FTR Now

Update on Family Day

FTR Now

Update on Family Day

Date: April 17, 2008

Immediately following last year’s provincial election, the Ontario Government created a new public holiday under the Employment Standards Act, 2000 (the “ESA”) – Family Day, which falls on the third Monday of each February. Shortly after the introduction of the new holiday, employers turned their mind to the question of whether they would be required to provide the new holiday to their employees in addition to their existing entitlements.

In the case of Re U.S. Steel and U.S.W., Local Union 8782 (19 March 2008, Burkett), Arbitrator Burkett confirmed that where a collective agreement [or other employment contract] provides a greater benefit to employees than would the ESA, it is not necessary to provide employees with the new holiday. U.S. Steel was successfully represented by Stephen J. Shamie, Hicks Morley’s Partner.

U.S. Steel’s collective agreement provided for nine holidays plus one “Float Day”, for a total of ten holidays with pay. The Float Day was to be taken within two weeks of the employee’s birthday.

The union raised some creative arguments in support of its case. It argued that under the new ESA, the parties had to explicitly contract out of the statute before they could rely on the greater benefit provisions. Moreover, the union argued that the traditional balancing or package approach established in the 1985 Queen’s University v. Fraser case should not apply; rather, the focus should be very narrow, and look only to the existence of a February or mid-winter holiday. Finally, relying on Arbitrator Tacon’s 2001 Toronto Zoo case, the union argued that the Float Day should not be counted.

The employer successfully refuted each of these arguments. Arbitrator Burkett found that the traditional Queen’s University balancing approach continues to apply under the new ESA. Similarly, he rejected the notion that the parties must expressly contract out of the ESA as a precondition to asserting a greater benefit, noting that such a finding would render almost all greater contractual entitlements void and would replace them with the lesser entitlements of the ESA. Finally, Arbitrator Burkett distinguished the Float Day from the days considered by Arbitrator Tacon in Toronto Zoo. (In a subsequent award in which he confirmed his U.S. Steel analysis, Arbitrator Burkett expressly disagreed with Arbitrator Tacon’s analysis, and found that floater days should be included in the greater benefit analysis, subject to being accorded less weight in the analysis if they have greater restrictions than those imposed by the statute).
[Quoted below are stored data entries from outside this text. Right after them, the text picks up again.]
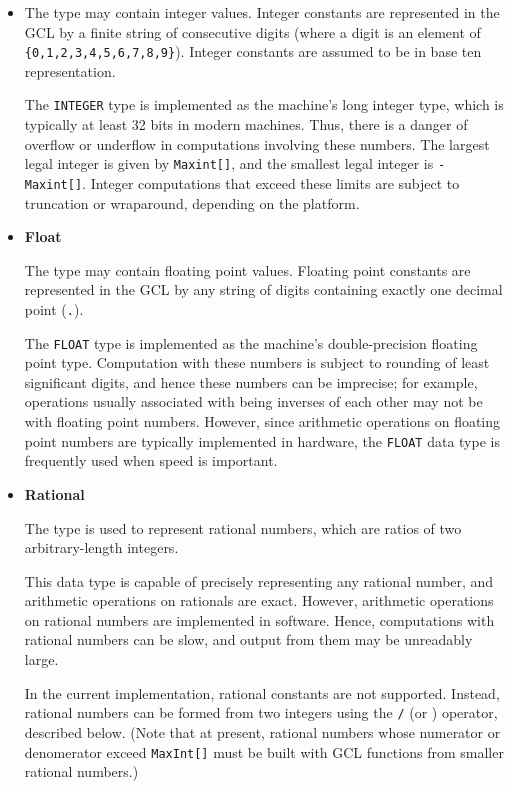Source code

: \begin{itemize}
\item {}

The  type may contain integer values.  Integer constants
are represented in the GCL by a finite string of consecutive digits
(where a digit is an element of \verb+{0,1,2,3,4,5,6,7,8,9}+). Integer
constants are assumed to be in base ten representation.  

The \verb+INTEGER+ type is implemented as the machine's long integer
type, which is typically at least 32 bits in modern machines.  Thus,
there is a danger of overflow or underflow in computations involving
these numbers.  The largest legal integer is given by
\verb+Maxint[]+, and the smallest legal integer is
\verb+-Maxint[]+.  Integer computations that exceed these limits are
subject to truncation or wraparound, depending on the platform.

\item {\bf Float}

The  type may contain floating point values.  Floating
point constants are represented in the GCL by any string of digits
containing exactly one decimal point (\verb+.+).

The \verb+FLOAT+ type is implemented as the machine's double-precision
floating point type.  Computation with these numbers is subject to
rounding of least significant digits, and hence these numbers can be
imprecise; for example, operations usually associated with being
inverses of each other may not be with floating point
numbers. However, since arithmetic operations on floating point
numbers are typically implemented in hardware, the \verb+FLOAT+ data
type is frequently used when speed is important.

\item {\bf Rational}

The  type is used to represent rational numbers, which
are ratios of two arbitrary-length integers.   

This data type is capable of precisely representing any rational
number, and arithmetic operations on rationals are exact.  However,
arithmetic operations on rational numbers are implemented in software.
Hence, computations with rational numbers can be slow, and output from
them may be unreadably large.

In the current implementation, rational constants are not supported.
Instead, rational numbers can be formed from two integers using the
{\tt /} (or ) operator, described below.  (Note that at
present, rational numbers whose numerator or denomerator exceed
\verb+MaxInt[]+ must be built with GCL functions from smaller rational
numbers.)
\end{itemize}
In the result, since U.S. Steel already provided ten holidays, it provided a greater benefit than the ESA’s requirement of nine holidays, and it did not need to provide Family Day as well.

With a similar result being reached by Arbitrator Rayner, and absent collective agreement language that might capture the new holiday, the cases are making it quickly apparent that where employers provide a greater benefit than the ESA – generally ten or more holidays – they need not provide the new Family Day.